The art will also engage people as more than just patients – i.e. persons. It creates an environment that appeals outside of a traditional “clinic” scenario. Art is embedded in ways that activate or engage, to heal, inspire, orient, and reflect.

The art will help connect the community by identifying opportunities for art to increase curiosity and reduce feelings of isolation. A range of art experiences is presented to connect with the interests of diverse patients.

Read more about the art: The Art of the Vision Institute

Floor Layout

Floor 2 houses clinical services serving people with glaucoma and those with retina and cornea issues. It has state of the art imaging and a pod exam room configuration for flexibility of use between services. Patients will not have to move back and forth between waiting rooms; they are guided right to their location.

The third floor is a dedicated surgical space, with cutting-edge quality of care utilizing state of the art technologies like imaging, laser cataract surgery, excellence centers for dry eye, refractive surgery, and 3D surgery.

The fourth floor is for innovation and education, a world class education and training center educating patients, practitioners, and providers. There are meeting spaces on this floor for this purpose.

The Fine Foundation Winter Garden is an indoor space meant to be used by staff and scientists but can also welcome events and visitors. Just next to the Winter Garden is the Bruce and Barbara Wiegand Roof Terrace, also used by faculty, staff, and visitors. Some of the gardens are designed and maintained by the Western PA School for Blind Children.

Low vision and rehabilitation spaces include a Street Lab to assess functional vision loss.

The E. Ron Salvitti MD Surgical Training Laboratory is not fully finished, but will be a state of the art surgical education training center with 16 work stations.

A collaborative staircase brings together education and research with the goal of having people meet.

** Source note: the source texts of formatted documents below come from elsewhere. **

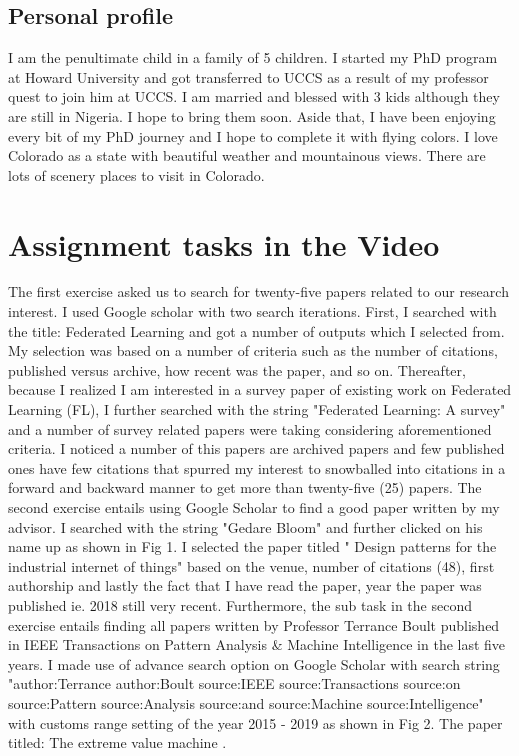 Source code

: \subsection{Personal profile}
I am the penultimate child in a family of 5 children. I started my PhD program at Howard University and got transferred to UCCS as a result of my professor quest to join him at UCCS. I am married and blessed with 3 kids although they are still  in Nigeria. I hope to bring them soon. Aside that, I have been enjoying every bit of my PhD journey and I hope to complete it with flying colors. I love Colorado as a state with beautiful weather and mountainous views. There are lots of scenery places to visit in Colorado.



\section{Assignment tasks in the Video}
The first exercise asked us to search for twenty-five papers related to our research interest. I used Google scholar with two search iterations. First, I searched with the title: Federated Learning and got a number of outputs which I selected from. My selection was based on a number of criteria such as the number of citations, published versus archive, how recent was the paper, and so on. Thereafter, because I realized I am interested in a survey paper of existing work on Federated Learning (FL), I further searched with the string "Federated Learning: A survey" and a number of survey related papers were taking considering aforementioned criteria. I noticed a number of this papers are archived papers and few published ones have few citations that spurred my interest to snowballed into citations in a forward and backward manner to get more than twenty-five (25) papers. 
The second exercise entails using Google Scholar to find a good paper written by my advisor. I searched with the string "Gedare Bloom" and further clicked on his name up as shown in Fig 1. I selected the paper titled " Design patterns for the industrial internet of things"  based on the venue, number of citations (48), first authorship and lastly the fact that I have read the paper, year the paper was published ie. 2018 still very recent\cite{b2}. 
Furthermore, the sub task in the second exercise entails finding all papers written by Professor Terrance Boult published in IEEE Transactions on Pattern Analysis & Machine Intelligence in the last five years. I made use of advance search option on Google Scholar with search string "author:Terrance author:Boult source:IEEE source:Transactions source:on source:Pattern source:Analysis source:and source:Machine source:Intelligence" with customs range setting of the year 2015 - 2019 as shown in Fig 2. The paper titled: The extreme value machine \cite{b1}.





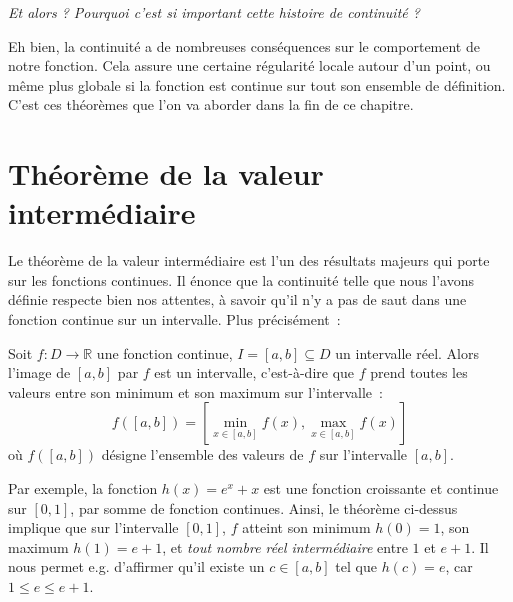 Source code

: \begin{greybox}
\textit{Et alors ? Pourquoi c'est si important cette histoire de continuité ?}
\end{greybox}

Eh bien, la continuité a de nombreuses conséquences sur le comportement de notre fonction. Cela assure une certaine régularité locale autour d'un point, ou même plus globale si la fonction est continue sur tout son ensemble de définition. C'est ces théorèmes que l'on va aborder dans la fin de ce chapitre.

\section{Théorème de la valeur intermédiaire}
Le théorème de la valeur intermédiaire est l'un des résultats majeurs qui porte sur les fonctions continues. Il énonce que la continuité telle que nous l'avons définie respecte bien nos attentes, à savoir qu'il n'y a pas de saut dans une fonction continue sur un intervalle. Plus précisément~:
\begin{boxthm}
Soit $f : D \to \mathbb{R}$ une fonction continue, $I = [a, b] \subseteq D$ un intervalle réel. Alors l'image de $[a, b]$ par $f$ est un intervalle, c'est-à-dire que $f$ prend toutes les valeurs entre son minimum et son maximum sur l'intervalle~:
\begin{equation}
f([a, b]) = \left[\min_{x \in [a, b]} f(x), \max_{x \in [a, b]} f(x)\right]
\end{equation}
où $f([a, b])$ désigne l'ensemble des valeurs de $f$ sur l'intervalle $[a, b]$.
\end{boxthm}
Par exemple, la fonction $h(x) = e^x + x$ est une fonction croissante et continue sur $[0, 1]$, par somme de fonction continues. Ainsi, le théorème ci-dessus implique que sur l'intervalle $[0, 1]$, $f$ atteint son minimum $h(0) = 1$, son maximum $h(1) = e + 1$, et \emph{tout nombre réel intermédiaire} entre $1$ et $e + 1$. Il nous permet e.g. d'affirmer qu'il existe un $c \in [a, b]$ tel que $h(c) = e$, car $1 \leq e \leq e + 1$.

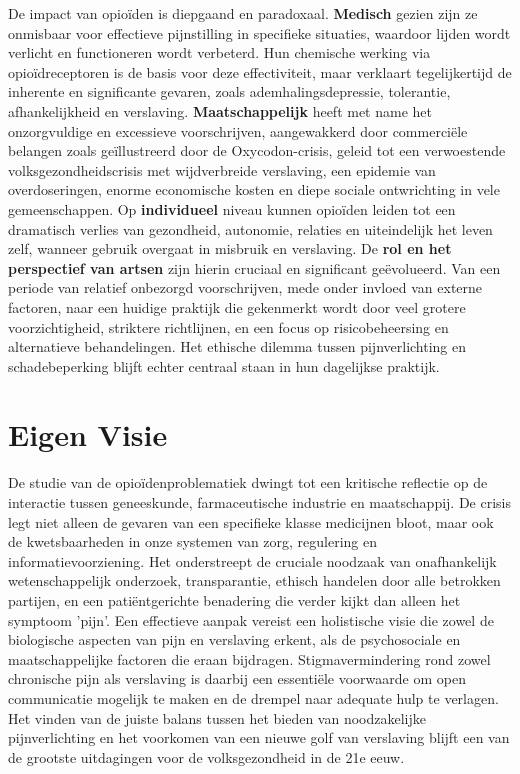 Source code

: \documentclass[11pt, a4paper]{report} %
\begin{document}
De impact van opioïden is diepgaand en paradoxaal.
\textbf{Medisch} gezien zijn ze onmisbaar voor effectieve pijnstilling in specifieke situaties, waardoor lijden wordt verlicht en functioneren wordt verbeterd. Hun chemische werking via opioïdreceptoren is de basis voor deze effectiviteit, maar verklaart tegelijkertijd de inherente en significante gevaren, zoals ademhalingsdepressie, tolerantie, afhankelijkheid en verslaving.
\textbf{Maatschappelijk} heeft met name het onzorgvuldige en excessieve voorschrijven, aangewakkerd door commerciële belangen zoals geïllustreerd door de Oxycodon-crisis, geleid tot een verwoestende volksgezondheidscrisis met wijdverbreide verslaving, een epidemie van overdoseringen, enorme economische kosten en diepe sociale ontwrichting in vele gemeenschappen.
Op \textbf{individueel} niveau kunnen opioïden leiden tot een dramatisch verlies van gezondheid, autonomie, relaties en uiteindelijk het leven zelf, wanneer gebruik overgaat in misbruik en verslaving.
De \textbf{rol en het perspectief van artsen} zijn hierin cruciaal en significant geëvolueerd. Van een periode van relatief onbezorgd voorschrijven, mede onder invloed van externe factoren, naar een huidige praktijk die gekenmerkt wordt door veel grotere voorzichtigheid, striktere richtlijnen, en een focus op risicobeheersing en alternatieve behandelingen. Het ethische dilemma tussen pijnverlichting en schadebeperking blijft echter centraal staan in hun dagelijkse praktijk.

\section{Eigen Visie}
De studie van de opioïdenproblematiek dwingt tot een kritische reflectie op de interactie tussen geneeskunde, farmaceutische industrie en maatschappij. De crisis legt niet alleen de gevaren van een specifieke klasse medicijnen bloot, maar ook de kwetsbaarheden in onze systemen van zorg, regulering en informatievoorziening. Het onderstreept de cruciale noodzaak van onafhankelijk wetenschappelijk onderzoek, transparantie, ethisch handelen door alle betrokken partijen, en een patiëntgerichte benadering die verder kijkt dan alleen het symptoom 'pijn'. Een effectieve aanpak vereist een holistische visie die zowel de biologische aspecten van pijn en verslaving erkent, als de psychosociale en maatschappelijke factoren die eraan bijdragen. Stigmavermindering rond zowel chronische pijn als verslaving is daarbij een essentiële voorwaarde om open communicatie mogelijk te maken en de drempel naar adequate hulp te verlagen. Het vinden van de juiste balans tussen het bieden van noodzakelijke pijnverlichting en het voorkomen van een nieuwe golf van verslaving blijft een van de grootste uitdagingen voor de volksgezondheid in de 21e eeuw.
\end{document}
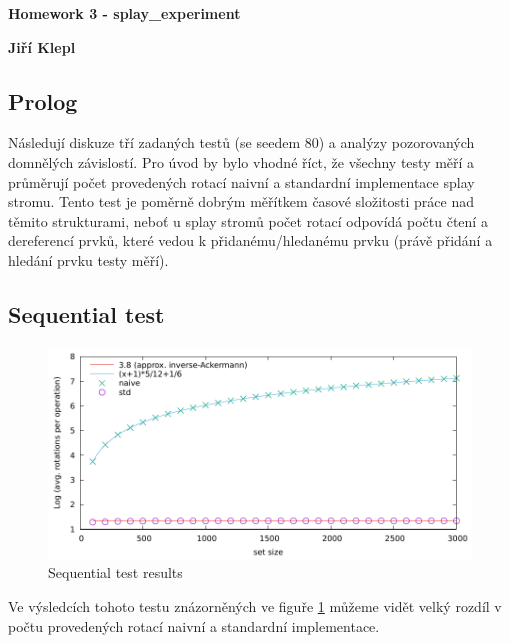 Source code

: \documentclass[a4paper,12pt]{article} %
\begin{document}
\thispagestyle{empty} %

\begin{center}
	{\Large \bf Homework 3 - splay\_experiment}
	\vspace{2mm}
	
	{\bf Jiří Klepl}
		
\end{center}  

\vspace{0.4cm}


\setlength{\parindent}{2em}

\subsection*{Prolog}

Následují diskuze tří zadaných testů (se seedem 80) a analýzy pozorovaných domnělých závislostí. Pro úvod by bylo vhodné říct, že všechny testy měří a průměrují počet provedených rotací naivní a standardní implementace splay stromu. Tento test je poměrně dobrým měřítkem časové složitosti práce nad těmito strukturami, neboť u splay stromů počet rotací odpovídá počtu čtení a dereferencí prvků, které vedou k přidanému/hledanému prvku (právě přidání a hledání prvku testy měří).

\subsection*{Sequential test}

\begin{figure}[!htb]
    \caption{Sequential test results}
    \label{seq_results}
    \includegraphics{sequential.pdf}    
\end{figure}

Ve výsledcích tohoto testu znázorněných ve figuře \ref{seq_results} můžeme vidět velký rozdíl v počtu provedených rotací naivní a standardní implementace.
\end{document}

The fifth floor houses clinical trial space. It is fully equipped to develop all the new approaches to therapies and contains real life assessment.

Research suites are housed on floors seven through nine. The Vision Institute has a very large number of scientists, causing the Department’s ranking to rise dramatically over the past few years. The number is already twice what it was when Dr. Sahel first arrived, and he is working on recruiting more.

Innovative therapies are a hallmark of the Department, including ones like gene therapy and cortical stimulation.

Community Engagement and Assess to Care

Assess to care is a priority as evidenced by the hiring of a patient navigator and the following actions:

  • Social determinants of health
  • Predictors of non-compliance
  • Interventions on site (coordinator)
  • Guerrilla Eye Service/Telemedicine
  • Vision to Learn
  • Mission of Mercy
  • Brother’s Brother Van
  • Training program for underserved students
  • Training staff for clinical care
  • Community champions

When Dr. Sahel came to Pittsburgh, he was told about the building of the Cathedral of Learning at Pitt. It was built during a crisis by the top down. This called to mind a quote by Henry David Thoreau, which applies to the new Vision Institute: “Do not worry if you have built your castles in the air. They are where they should be. Now put the foundations under them.” This is what UPMC, Pitt, and all the foundations and individuals providing support have made possible.

EEF CEO Lawton Snyder called the Vision Institute an amazing asset for the community, “and an amazing opportunity for everyone here in Pittsburgh to benefit from everything that’s going to happen in this facility.”